* What is required:
Report every line below that carries the word "camadas".

* Given records:
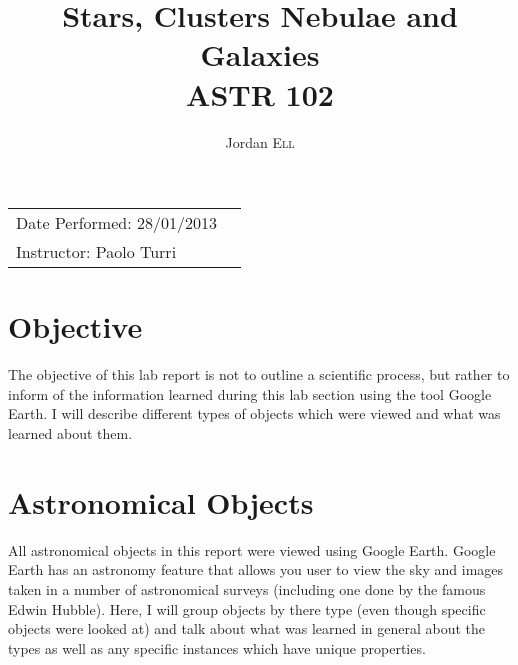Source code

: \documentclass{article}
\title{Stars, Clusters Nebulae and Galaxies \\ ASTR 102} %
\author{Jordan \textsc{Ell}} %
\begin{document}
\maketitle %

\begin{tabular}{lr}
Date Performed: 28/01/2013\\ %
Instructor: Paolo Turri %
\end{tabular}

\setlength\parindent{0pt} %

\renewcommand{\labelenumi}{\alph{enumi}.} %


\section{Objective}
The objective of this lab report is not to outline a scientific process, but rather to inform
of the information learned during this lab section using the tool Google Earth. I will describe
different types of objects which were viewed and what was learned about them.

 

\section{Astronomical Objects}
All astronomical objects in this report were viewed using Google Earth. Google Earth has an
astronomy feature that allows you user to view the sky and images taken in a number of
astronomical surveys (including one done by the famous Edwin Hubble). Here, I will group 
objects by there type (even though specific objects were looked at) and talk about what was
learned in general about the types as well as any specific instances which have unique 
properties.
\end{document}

---

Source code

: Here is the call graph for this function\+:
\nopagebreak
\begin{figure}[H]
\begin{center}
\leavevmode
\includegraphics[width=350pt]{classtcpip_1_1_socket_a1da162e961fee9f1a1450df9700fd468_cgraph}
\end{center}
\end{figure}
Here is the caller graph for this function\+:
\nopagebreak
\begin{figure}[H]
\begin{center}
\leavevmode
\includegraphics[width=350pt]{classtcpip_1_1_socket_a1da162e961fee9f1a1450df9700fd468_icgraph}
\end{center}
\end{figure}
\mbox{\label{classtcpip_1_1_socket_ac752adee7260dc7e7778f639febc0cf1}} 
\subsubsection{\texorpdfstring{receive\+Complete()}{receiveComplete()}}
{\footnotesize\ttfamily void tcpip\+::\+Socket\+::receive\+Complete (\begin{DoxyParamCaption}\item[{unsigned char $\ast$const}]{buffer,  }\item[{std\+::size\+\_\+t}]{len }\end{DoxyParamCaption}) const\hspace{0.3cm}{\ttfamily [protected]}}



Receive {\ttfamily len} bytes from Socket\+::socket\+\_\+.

...

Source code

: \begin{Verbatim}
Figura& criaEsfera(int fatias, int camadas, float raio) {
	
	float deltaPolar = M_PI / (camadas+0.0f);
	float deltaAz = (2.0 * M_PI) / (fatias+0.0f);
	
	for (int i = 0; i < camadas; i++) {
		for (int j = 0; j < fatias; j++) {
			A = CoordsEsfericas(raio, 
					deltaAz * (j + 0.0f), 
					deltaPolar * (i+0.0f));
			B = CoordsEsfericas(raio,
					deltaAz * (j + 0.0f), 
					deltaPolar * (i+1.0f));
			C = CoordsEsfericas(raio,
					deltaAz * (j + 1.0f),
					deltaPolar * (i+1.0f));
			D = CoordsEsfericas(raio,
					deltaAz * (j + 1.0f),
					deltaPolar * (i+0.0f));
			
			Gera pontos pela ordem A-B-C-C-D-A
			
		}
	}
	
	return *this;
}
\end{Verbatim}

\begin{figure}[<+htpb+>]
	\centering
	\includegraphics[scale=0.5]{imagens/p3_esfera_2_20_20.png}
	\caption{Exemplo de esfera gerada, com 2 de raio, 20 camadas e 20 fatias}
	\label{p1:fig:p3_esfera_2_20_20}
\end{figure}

* Reply:
Figura& criaEsfera(int fatias, int camadas, float raio) {
	float deltaPolar = M_PI / (camadas+0.0f);
	for (int i = 0; i < camadas; i++) {
	\caption{Exemplo de esfera gerada, com 2 de raio, 20 camadas e 20 fatias}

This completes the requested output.